Phantasmagoria: A Puzzle of Flesh
Description official descriptions
Curtis Craig is a thirty-year-old man whose distorted childhood is filled with horrors. His father was involved in an illegal, top-secret experiment for a company called WynTech Industries. Nearly nothing is known about the true nature of this experiment; but something in it affected the sanity of Curtis' mother, eventually driving her to suicide. Curtis' father was later shot, leaving the poor little boy with serious behavioural disturbances, and eventually in therapy.
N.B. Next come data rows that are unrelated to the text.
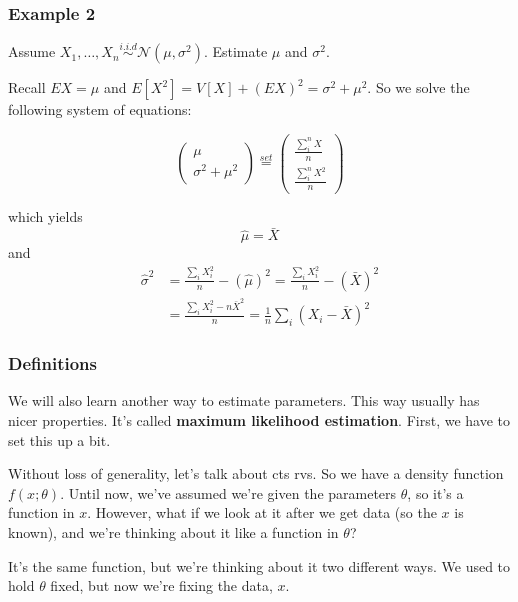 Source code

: \documentclass{beamer}
\begin{document}
\begin{frame}
\frametitle{Example 2}

Assume $X_1, \ldots, X_n \overset{i.i.d}{\sim} \mathcal{N}(\mu, \sigma^2)$. Estimate $\mu$ and $\sigma^2$. 
\newline
\pause

Recall $EX = \mu$ and $E[X^2] = V[X] + (EX)^2 = \sigma^2 + \mu^2$. So we solve the following system of equations:

\[ 
\left( \begin{array}{c}
\mu  \\
\sigma^2 + \mu^2  \end{array} \right)
\overset{set}{=}
\left( \begin{array}{c}
\frac{\sum_i^n X}{n}  \\
\frac{\sum_i^n X^2}{n}  \end{array} \right)
\] 

which yields 
\[
\hat{\mu} = \bar{X}
\]and 
\begin{align*}
\hat{\sigma}^2 &= \frac{\sum_i X_i^2}{n} - (\hat{\mu})^2 = \frac{\sum_i X_i^2}{n} - (\bar{X})^2 \\
&= \frac{\sum_i X_i^2 - n \bar{X}^2}{n} = \frac{1}{n}\sum_i(X_i - \bar{X})^2
\end{align*}

\end{frame}


\begin{frame}
\frametitle{Definitions}

We will also learn another way to estimate parameters. This way usually has nicer properties. It's called \textbf{maximum likelihood estimation}. First, we have to set this up a bit.
\newline

Without loss of generality, let's talk about cts rvs. So we have a density function $f(x; \theta)$. Until now, we've assumed we're given the parameters $\theta$, so it's a function in $x$. However, what if we look at it after we get data (so the $x$ is known), and we're thinking about it like a function in $\theta$? 
\newline

It's the same function, but we're thinking about it two different ways. We used to hold $\theta$ fixed, but now we're fixing the data, $x$. 
\end{frame}
\end{document}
Now, a year after having been released from the mental institution, Curtis is employed at WynTech Industries, whose manager, Paul Warner, has seemingly taken it upon himself to take care of Curtis. He tries to find the cause of his psychotic episodes and the mysterious murders that break out all around him, all the while discovering more and more about his past life and his father's fate.
Phantasmagoria: A Puzzle of Flesh is not an actual sequel to the original Phantasmagoria, but rather a follow-up that has similar themes and visual concept. The game is more heavy on puzzles and traditional adventure gameplay than its predecessor. The gameplay involves standard activities found in adventure games, including extended conversations with the characters featuring selectable dialogue topics, collecting and manipulating inventory items with the environment, etc. It is possible (and often necessary) to call characters on the phone, as well as check and answer e-mails accessed by Curtis' computer at his workplace.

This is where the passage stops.